A commit, in Git, is never changed. Neither rebase nor git commit --amend ever change any commit, as this is not possible.1

The trick here lies in defining "a commit". How do you know which commit is which? If I say "a commit in the Git repository for Git", well, there are over 40,000 commits in there. Which one do I mean?

The unambiguous and definite way for me to tell you is for me to give you the hash ID, e.g., 9b7cbb315923e61bb0c4297c701089f30e116750. That is the true name for one specific commit:

$ git cat-file -p 9b7cbb315923e61bb0c4297c701089f30e116750 | sed 's/@/ /'
tree 4ba58c32960dcecc1fedede9c9362f5c10158f08
parent 77933f4449b8d6aa7529d627f3c7b55336f491db
author Junio C Hamano <gitster> 1418845774 -0800
committer Junio C Hamano <gitster> 1418845774 -0800

Git 2.2.1

Signed-off-by: Junio C Hamano <gitster>

This name is permanently attached to this particular commit. It sure is an unwieldy and ugly name, though. Wouldn't it be nice to have a shorter, prettier, wieldy name? And there is one: I can point you to v2.2.1:

$ git rev-parse v2.2.1^{commit}

But in fact, v2.2.1 is not a commit at all, it's a tag. Specifically, it is a tag name (found in refs/tags/v2.2.1 or in the packed-refs file under the name v2.2.1) pointing to an annotated tag object,2 rather than directly to a commit:

$ git rev-parse v2.2.1

The tag object has the commit ID inside it, plus a whole bunch of additional goop, including a "PGP signature":

$ git cat-file -p v2.2.1 | sed 's/@/ /'
object 9b7cbb315923e61bb0c4297c701089f30e116750
type commit
tag v2.2.1
tagger Junio C Hamano <gitster> 1418851265 -0800

Git 2.2.1
Version: GnuPG v1


The PGP signature is what lets us decide whether we believe Junio C Hamano really made and signed this tag.

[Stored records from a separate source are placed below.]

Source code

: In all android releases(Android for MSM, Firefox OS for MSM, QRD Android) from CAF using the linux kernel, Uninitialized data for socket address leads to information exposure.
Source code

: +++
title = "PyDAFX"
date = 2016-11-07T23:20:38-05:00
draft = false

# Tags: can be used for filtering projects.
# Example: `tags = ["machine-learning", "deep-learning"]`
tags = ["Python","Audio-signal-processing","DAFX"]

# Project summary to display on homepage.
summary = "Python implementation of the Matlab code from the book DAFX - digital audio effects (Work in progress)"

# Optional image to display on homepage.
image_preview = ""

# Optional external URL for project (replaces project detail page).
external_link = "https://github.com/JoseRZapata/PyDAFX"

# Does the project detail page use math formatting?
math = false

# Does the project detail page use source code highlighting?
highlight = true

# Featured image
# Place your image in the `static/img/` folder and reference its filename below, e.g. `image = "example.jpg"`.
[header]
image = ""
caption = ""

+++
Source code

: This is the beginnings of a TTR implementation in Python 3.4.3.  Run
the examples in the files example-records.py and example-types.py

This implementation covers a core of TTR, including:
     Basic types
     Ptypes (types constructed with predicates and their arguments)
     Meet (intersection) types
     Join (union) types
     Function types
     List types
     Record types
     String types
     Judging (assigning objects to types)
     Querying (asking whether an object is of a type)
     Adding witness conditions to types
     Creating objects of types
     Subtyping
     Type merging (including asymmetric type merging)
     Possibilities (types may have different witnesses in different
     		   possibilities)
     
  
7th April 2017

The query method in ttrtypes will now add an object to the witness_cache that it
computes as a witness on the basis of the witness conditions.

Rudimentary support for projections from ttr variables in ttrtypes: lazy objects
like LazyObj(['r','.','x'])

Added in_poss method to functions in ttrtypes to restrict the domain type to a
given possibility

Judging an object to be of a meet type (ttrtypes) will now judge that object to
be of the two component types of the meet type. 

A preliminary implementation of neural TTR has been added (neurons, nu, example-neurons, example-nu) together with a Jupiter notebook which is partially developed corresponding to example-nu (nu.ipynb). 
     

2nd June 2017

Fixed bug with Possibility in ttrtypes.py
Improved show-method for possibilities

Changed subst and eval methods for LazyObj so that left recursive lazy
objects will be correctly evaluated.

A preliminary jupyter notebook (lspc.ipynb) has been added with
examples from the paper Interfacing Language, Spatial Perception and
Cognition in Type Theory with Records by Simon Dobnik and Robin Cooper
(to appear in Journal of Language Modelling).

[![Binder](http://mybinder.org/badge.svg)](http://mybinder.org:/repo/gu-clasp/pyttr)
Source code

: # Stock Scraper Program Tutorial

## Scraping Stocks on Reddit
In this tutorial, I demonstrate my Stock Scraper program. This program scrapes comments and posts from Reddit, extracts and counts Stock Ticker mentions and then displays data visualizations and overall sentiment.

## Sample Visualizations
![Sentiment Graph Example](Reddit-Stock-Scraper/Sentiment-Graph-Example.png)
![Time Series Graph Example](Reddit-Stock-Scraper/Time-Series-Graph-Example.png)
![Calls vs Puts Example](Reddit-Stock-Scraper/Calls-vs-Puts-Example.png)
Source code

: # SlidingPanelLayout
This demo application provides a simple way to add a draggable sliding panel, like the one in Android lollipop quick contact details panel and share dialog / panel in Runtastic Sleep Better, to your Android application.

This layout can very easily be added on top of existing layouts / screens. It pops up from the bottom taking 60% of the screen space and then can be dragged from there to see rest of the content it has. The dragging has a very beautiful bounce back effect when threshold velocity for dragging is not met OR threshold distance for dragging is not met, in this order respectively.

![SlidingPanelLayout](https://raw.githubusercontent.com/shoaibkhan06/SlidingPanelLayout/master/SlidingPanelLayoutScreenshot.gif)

It uses a stronger form of encryption digital signature than SHA-1 (which is good since SHA-1 is, at least in theory, breakable) that also supports both distributed verification, and the ability to revoke signatures (which SHA-1 itself does not).

In the end, though, that only helps us if someone we trust and/or can verify has made such a PGP-signed tag, or has PGP-signed a commit. In theory, signing each commit might be a bit stronger since then there's a digital signature directly on the commit; but in practice, signing tags is much more convenient, and just as good since we don't regularly go about breaking SHA-1 (and, at least with current brute-force methods, it would leave obvious marks if we did, though that's way beyond the scope of this answer, and also somewhat beyond me to describe properly—cryptography is not my field).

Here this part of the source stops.